A key feature of Obamacare has been postponed for mid-sized employers: the “pay or play” (formally, the “employer shared responsibility”) provisions that will require employers with at least 50 full-time equivalent employees to either provide minimum essential coverage to substantially all (i.e, 95%) of their full-time employees or pay excise taxes. The provisions were originally to have become effective on January 1, 2014 but were previously postponed to January 1, 2015. Final regulations issued on February 10, 2014 further postpone the application of those provisions to employers with between 50 and 99 full-time equivalent employees until January 1, 2016.

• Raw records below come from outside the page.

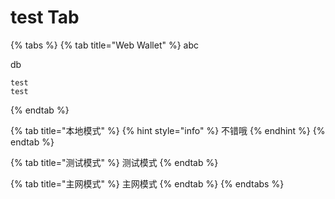 # test Tab

{% tabs %}
{% tab title="Web Wallet" %}
abc

db

```text
test
test
```
{% endtab %}

{% tab title="本地模式" %}
{% hint style="info" %}
不错哦
{% endhint %}
{% endtab %}

{% tab title="测试模式" %}
测试模式
{% endtab %}

{% tab title="主网模式" %}
主网模式
{% endtab %}
{% endtabs %}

Employers with at least 100 full-time employees will still become subject to the pay or play rules on January 1, 2015, but the new guidance does provide a helpful one-year transition rule. For these large employers, “substantially all” full-time employees has been redefined to mean 70% instead of 95%. In other words, large employers that provide minimum essential coverage to 70% of their full-time employees in 2015 will not be subject to the “sledge hammer” penalty of $2,000 per full-time employee. However, they would still be potentially subject to the smaller “tack hammer” penalty of $3,000 per full-time employee who receives subsidized coverage through the Exchange. In 2016, “substantially all” reverts to the 95% threshold.
The new regulations also update and revise transition rules for non-calendar year plans, as well as clarify the methods employers may use to track employee hours to determine who is considered a full-time employee.